After a ceremony of resignation by the regent, Leopold, dressed in the uniform of a Belgian lieutenant-general, swore loyalty to the constitution and became King of the Belgians on July 21, 1831, an event commemorated annually as Belgian National Day.
Second Marriage
On August 9, 1832 Prince Leopold married Louise of Orléans (April 3, 1812 – October 11, 1850). Born in Palermo, Sicily, Louise was the eldest daughter of the future Louis-Philippe I, King of the French, and of his wife Maria Amalia of the Two Sicilies. As a child, she had a religious and bourgeoisie education thanks to the part played by her mother and her aunt, Princess Adélaïde of Orléans, to whom she was very close. She was given a strict religious upbringing by her aunt. She also learned to speak English, German and Italian.

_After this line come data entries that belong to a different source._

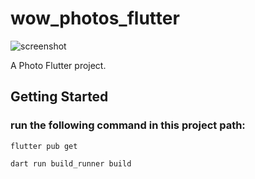 # wow_photos_flutter
![screenshot](https://github.com/shaopx/wow_photos_flutter/blob/master/assets/demo.gif)

A Photo Flutter project.

## Getting Started

### run the following command in this project path: 

`flutter pub get`

`dart run build_runner build`   




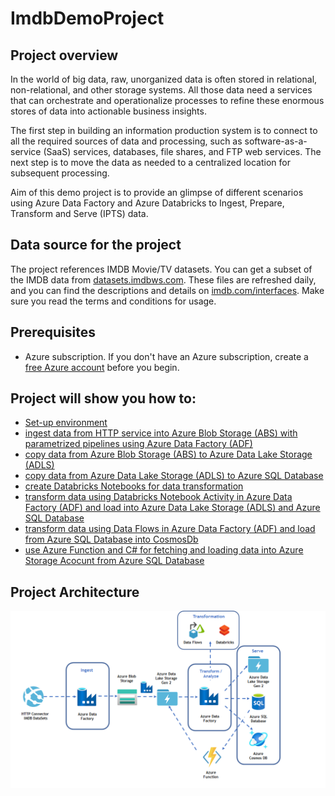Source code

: # ImdbDemoProject

## Project overview

In the world of big data, raw, unorganized data is often stored in relational, non-relational, and other storage systems. All those data need a services that can orchestrate and operationalize processes to refine these enormous stores of data into actionable business insights.

The first step in building an information production system is to connect to all the required sources of data and processing, such as software-as-a-service (SaaS) services, databases, file shares, and FTP web services. The next step is to move the data as needed to a centralized location for subsequent processing.

Aim of this demo project is to provide an glimpse of different scenarios using  Azure Data Factory and Azure Databricks to Ingest, Prepare, Transform and Serve (IPTS) data. 

## Data source for the project

The project references IMDB Movie/TV datasets. You can get a subset of the IMDB data from [datasets.imdbws.com](datasets.imdbws.com). These files are refreshed daily, and you can find the descriptions and details on [imdb.com/interfaces](imdb.com/interfaces). Make sure you read the terms and conditions for usage.

## Prerequisites

*   Azure subscription. If you don't have an Azure subscription, create a [free Azure account](https://azure.microsoft.com/en-us/free/) before you begin.

## Project will show you how to:
* [Set-up environment]() 
* [ingest data from HTTP service into Azure Blob Storage (ABS) with parametrized pipelines using Azure Data Factory (ADF)]()
* [copy data from Azure Blob Storage (ABS) to Azure Data Lake Storage (ADLS)]()
* [copy data from Azure Data Lake Storage (ADLS) to Azure SQL Database]()
* [create Databricks Notebooks for data transformation]()
* [transform data using Databricks Notebook Activity in Azure Data Factory (ADF) and load into Azure Data Lake Storage (ADLS) and Azure SQL Database]()
* [transform data using Data Flows in Azure Data Factory (ADF) and load from Azure SQL Database into CosmosDb]()
* [use Azure Function and C# for fetching and loading data into Azure Storage Acocunt from Azure SQL Database]()

## Project Architecture

![Project Architecture](img/Software%20Architecture.png)


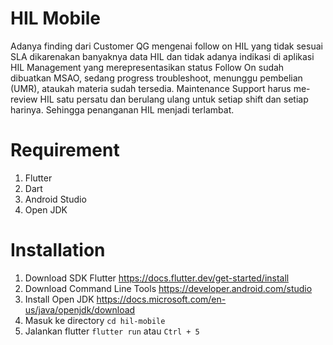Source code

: # HIL Mobile

Adanya finding dari Customer QG mengenai follow on HIL yang tidak sesuai SLA dikarenakan banyaknya data HIL dan tidak adanya indikasi di aplikasi HIL Management yang merepresentasikan status Follow On sudah dibuatkan MSAO, sedang progress troubleshoot, menunggu pembelian (UMR), ataukah materia sudah tersedia. Maintenance Support harus me-review HIL satu persatu dan berulang ulang untuk setiap shift dan setiap harinya. Sehingga penanganan HIL menjadi terlambat.

# Requirement

1. Flutter
2. Dart
3. Android Studio
4. Open JDK

# Installation

1. Download SDK Flutter https://docs.flutter.dev/get-started/install
2. Download Command Line Tools https://developer.android.com/studio
3. Install Open JDK https://docs.microsoft.com/en-us/java/openjdk/download
4. Masuk ke directory `cd hil-mobile`
5. Jalankan flutter `flutter run` atau `Ctrl + 5`
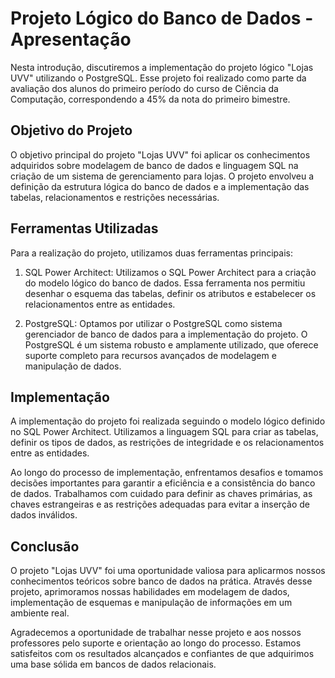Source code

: # Projeto Lógico do Banco de Dados - Apresentação

Nesta introdução, discutiremos a implementação do projeto lógico "Lojas UVV" utilizando o PostgreSQL. Esse projeto foi realizado como parte da avaliação dos alunos do primeiro período do curso de Ciência da Computação, correspondendo a 45% da nota do primeiro bimestre.

## Objetivo do Projeto

O objetivo principal do projeto "Lojas UVV" foi aplicar os conhecimentos adquiridos sobre modelagem de banco de dados e linguagem SQL na criação de um sistema de gerenciamento para lojas. O projeto envolveu a definição da estrutura lógica do banco de dados e a implementação das tabelas, relacionamentos e restrições necessárias.

## Ferramentas Utilizadas

Para a realização do projeto, utilizamos duas ferramentas principais:

1. SQL Power Architect: Utilizamos o SQL Power Architect para a criação do modelo lógico do banco de dados. Essa ferramenta nos permitiu desenhar o esquema das tabelas, definir os atributos e estabelecer os relacionamentos entre as entidades.

2. PostgreSQL: Optamos por utilizar o PostgreSQL como sistema gerenciador de banco de dados para a implementação do projeto. O PostgreSQL é um sistema robusto e amplamente utilizado, que oferece suporte completo para recursos avançados de modelagem e manipulação de dados.

## Implementação

A implementação do projeto foi realizada seguindo o modelo lógico definido no SQL Power Architect. Utilizamos a linguagem SQL para criar as tabelas, definir os tipos de dados, as restrições de integridade e os relacionamentos entre as entidades.

Ao longo do processo de implementação, enfrentamos desafios e tomamos decisões importantes para garantir a eficiência e a consistência do banco de dados. Trabalhamos com cuidado para definir as chaves primárias, as chaves estrangeiras e as restrições adequadas para evitar a inserção de dados inválidos.

## Conclusão

O projeto "Lojas UVV" foi uma oportunidade valiosa para aplicarmos nossos conhecimentos teóricos sobre banco de dados na prática. Através desse projeto, aprimoramos nossas habilidades em modelagem de dados, implementação de esquemas e manipulação de informações em um ambiente real.

Agradecemos a oportunidade de trabalhar nesse projeto e aos nossos professores pelo suporte e orientação ao longo do processo. Estamos satisfeitos com os resultados alcançados e confiantes de que adquirimos uma base sólida em bancos de dados relacionais.
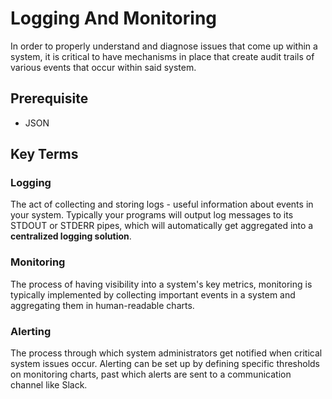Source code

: # Logging And Monitoring  
In order to properly understand and diagnose issues that come up within a system, it is critical to have mechanisms in place that create audit trails of various events that occur within said system.

## Prerequisite  
* JSON

## Key Terms  
### Logging  
The act of collecting and storing logs - useful information about events in your system. Typically your programs will output log messages to its STDOUT or STDERR pipes, which will automatically get aggregated into a __centralized logging solution__.  

### Monitoring  
The process of having visibility into a system's key metrics, monitoring is typically implemented by collecting important events in a system and aggregating them in human-readable charts.  

### Alerting  
The process through which system administrators get notified when critical system issues occur. Alerting can be set up by defining specific thresholds on monitoring charts, past which alerts are sent to a communication channel like Slack.  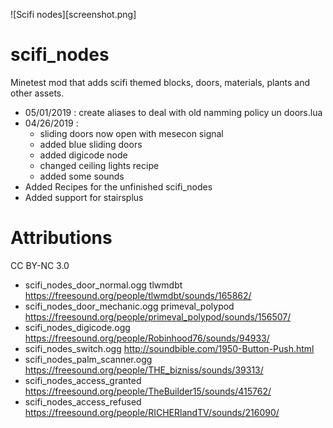![Scifi nodes][screenshot.png]

# scifi_nodes

Minetest mod that adds scifi themed blocks, doors, materials, plants and other assets.

* 05/01/2019 : create aliases to deal with old namming policy un doors.lua
* 04/26/2019 :
  * sliding doors now open with mesecon signal
  * added blue sliding doors
  * added digicode node
  * changed ceiling lights recipe
  * added some sounds
* Added Recipes for the unfinished scifi_nodes
* Added support for stairsplus

# Attributions

CC BY-NC 3.0
* scifi_nodes_door_normal.ogg tlwmdbt https://freesound.org/people/tlwmdbt/sounds/165862/
* scifi_nodes_door_mechanic.ogg primeval_polypod https://freesound.org/people/primeval_polypod/sounds/156507/
* scifi_nodes_digicode.ogg https://freesound.org/people/Robinhood76/sounds/94933/
* scifi_nodes_switch.ogg http://soundbible.com/1950-Button-Push.html
* scifi_nodes_palm_scanner.ogg https://freesound.org/people/THE_bizniss/sounds/39313/
* scifi_nodes_access_granted https://freesound.org/people/TheBuilder15/sounds/415762/
* scifi_nodes_access_refused https://freesound.org/people/RICHERlandTV/sounds/216090/
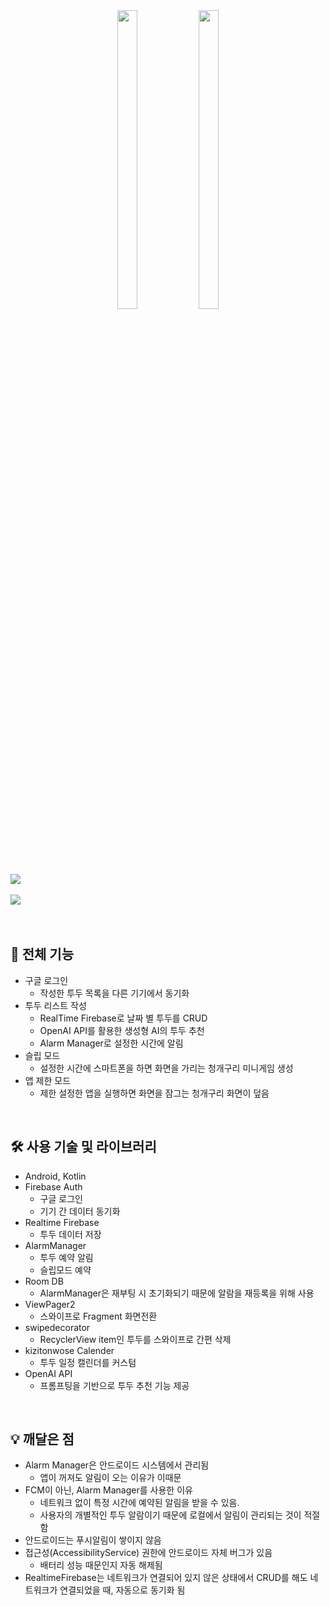 <div align="center">  
  <img src="https://github.com/yeolife/frogDetox/assets/82012857/42d157ad-236e-47af-adf9-d363de4fff63" width="25%" height="35%">
  <img src="https://github.com/yeolife/frogDetox/assets/82012857/9a29470a-ab7f-4392-a855-d2c67ebad209" width="25%" height="35%">
</div>
<br>
<img src="https://github.com/yeolife/frogDetox/assets/82012857/343cb9c2-ee4d-430f-9633-abc28ffd5412">
<br><br>
<img src="https://github.com/yeolife/frogDetox/assets/82012857/fda22bcd-ffe2-4b2e-9037-8aee89218d8a">
<br><br><br>

## 📢 전체 기능

- 구글 로그인
    - 작성한 투두 목록을 다른 기기에서 동기화
- 투두 리스트 작성
    - RealTime Firebase로 날짜 별 투두를 CRUD
    - OpenAI API를 활용한 생성형 AI의 투두 추천
    - Alarm Manager로 설정한 시간에 알림
- 슬립 모드
    - 설정한 시간에 스마트폰을 하면 화면을 가리는 청개구리 미니게임 생성
- 앱 제한 모드
    - 제한 설정한 앱을 실행하면 화면을 잠그는 청개구리 화면이 덮음
 
<br>

## 🛠️ 사용 기술 및 라이브러리

- Android, Kotlin
- Firebase Auth
    - 구글 로그인
    - 기기 간 데이터 동기화
- Realtime Firebase
    - 투두 데이터 저장
- AlarmManager
    - 투두 예약 알림
    - 슬립모드 예약
- Room DB
    - AlarmManager은 재부팅 시 초기화되기 때문에 알람을 재등록을 위해 사용
- ViewPager2
    - 스와이프로 Fragment 화면전환
- swipedecorator
    - RecyclerView item인 투두를 스와이프로 간편 삭제
- kizitonwose Calender
    - 투두 일정 캘린더를 커스텀
- OpenAI API
    - 프롬프팅을 기반으로 투두 추천 기능 제공

<br>

## 💡 깨달은 점

- Alarm Manager은 안드로이드 시스템에서 관리됨
    - 앱이 꺼져도 알림이 오는 이유가 이때문
- FCM이 아닌, Alarm Manager를 사용한 이유
    - 네트워크 없이 특정 시간에 예약된 알림을 받을 수 있음.
    - 사용자의 개별적인 투두 알람이기 때문에 로컬에서 알림이 관리되는 것이 적절함
- 안드로이드는 푸시알림이 쌓이지 않음
- 접근성(AccessibilityService) 권한에 안드로이드 자체 버그가 있음
    - 배터리 성능 때문인지 자동 해제됨
- RealtimeFirebase는 네트워크가 연결되어 있지 않은 상태에서 CRUD를 해도 네트워크가 연결되었을 때, 자동으로 동기화 됨
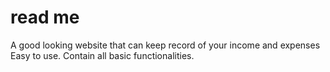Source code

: # read me
A good looking website that can keep record of your income and expenses
Easy to use.
Contain all basic functionalities.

As a member of the reigning House of Orléans she was entitled to the rank of a Princess of the Blood Royal. She rarely participated in public representation, but acted as the political adviser of her spouse. Her large correspondence is a valuable historical source of the period and has been published. They had four children.
Reign and Death
Leopold’s reign was marked by attempts by the Dutch to recapture Belgium and, later, by internal political division between liberals and Catholics. As a Protestant, Leopold was considered liberal and encouraged economic modernisation, playing an important role in encouraging the creation of Belgium’s first railway in 1835 and subsequent industrialisation. As a result of the ambiguities in the Belgian Constitution, Leopold was able to slightly expand the monarch’s powers during his reign. He also played an important role in stopping the spread of the Revolutions of 1848 into Belgium.
Leopold died in Laeken near Brussels on December 10, 1865, a week short of his 75th birthday. His funeral was held on December 16, on what would have been his 75th birthday. He is interred in the Royal Crypt at the Church of Notre-Dame de Laeken, next to Louise-Marie.
Leopold was succeeded by his son, Leopold II, aged 30, who would rule until 1909.